━━━ MATERIAL TO PROCESS
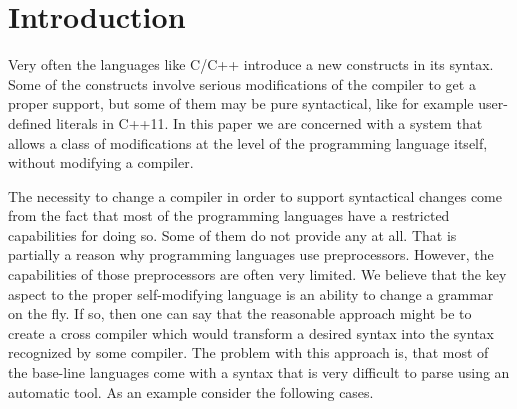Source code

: \section{\label{sec:intro}Introduction}

Very often the languages like C/C++ introduce a new constructs in its
syntax.  Some of the constructs involve serious modifications of the
compiler to get a proper support, but some of them may be pure syntactical,
like for example user-defined literals in C++11.  In this paper we are
concerned with a system that allows a class of modifications at the 
level of the programming language itself, without modifying a compiler.

The necessity to change a compiler in order to support syntactical 
changes come from the fact that most of the programming languages 
have a restricted capabilities for doing so.  Some of them do not
provide any at all.  That is partially a reason why programming 
languages use preprocessors.  However, the capabilities of those
preprocessors are often very limited.  We believe that the key
aspect to the proper self-modifying language is an ability to 
change a grammar on the fly.  If so, then one can say that the
reasonable approach might be to create a cross compiler which
would transform a desired syntax into the syntax recognized by
some compiler.  The problem with this approach is, that most of
the base-line languages come with a syntax that is very difficult
to parse using an automatic tool.  As an example consider the 
following cases.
━━━━━━
**WHAT YOU SHOULD DO:** Please reproduce exactly and only the lines from the first line of the records through the line containing "preprocessors are often", both included, omitting any pictures.

**WRITTEN SOLUTION:**
Source code

: \section{\label{sec:intro}Introduction}

Very often the languages like C/C++ introduce a new constructs in its
syntax.  Some of the constructs involve serious modifications of the
compiler to get a proper support, but some of them may be pure syntactical,
like for example user-defined literals in C++11.  In this paper we are
concerned with a system that allows a class of modifications at the 
level of the programming language itself, without modifying a compiler.

The necessity to change a compiler in order to support syntactical 
changes come from the fact that most of the programming languages 
have a restricted capabilities for doing so.  Some of them do not
provide any at all.  That is partially a reason why programming 
languages use preprocessors.  However, the capabilities of those
preprocessors are often very limited.  We believe that the key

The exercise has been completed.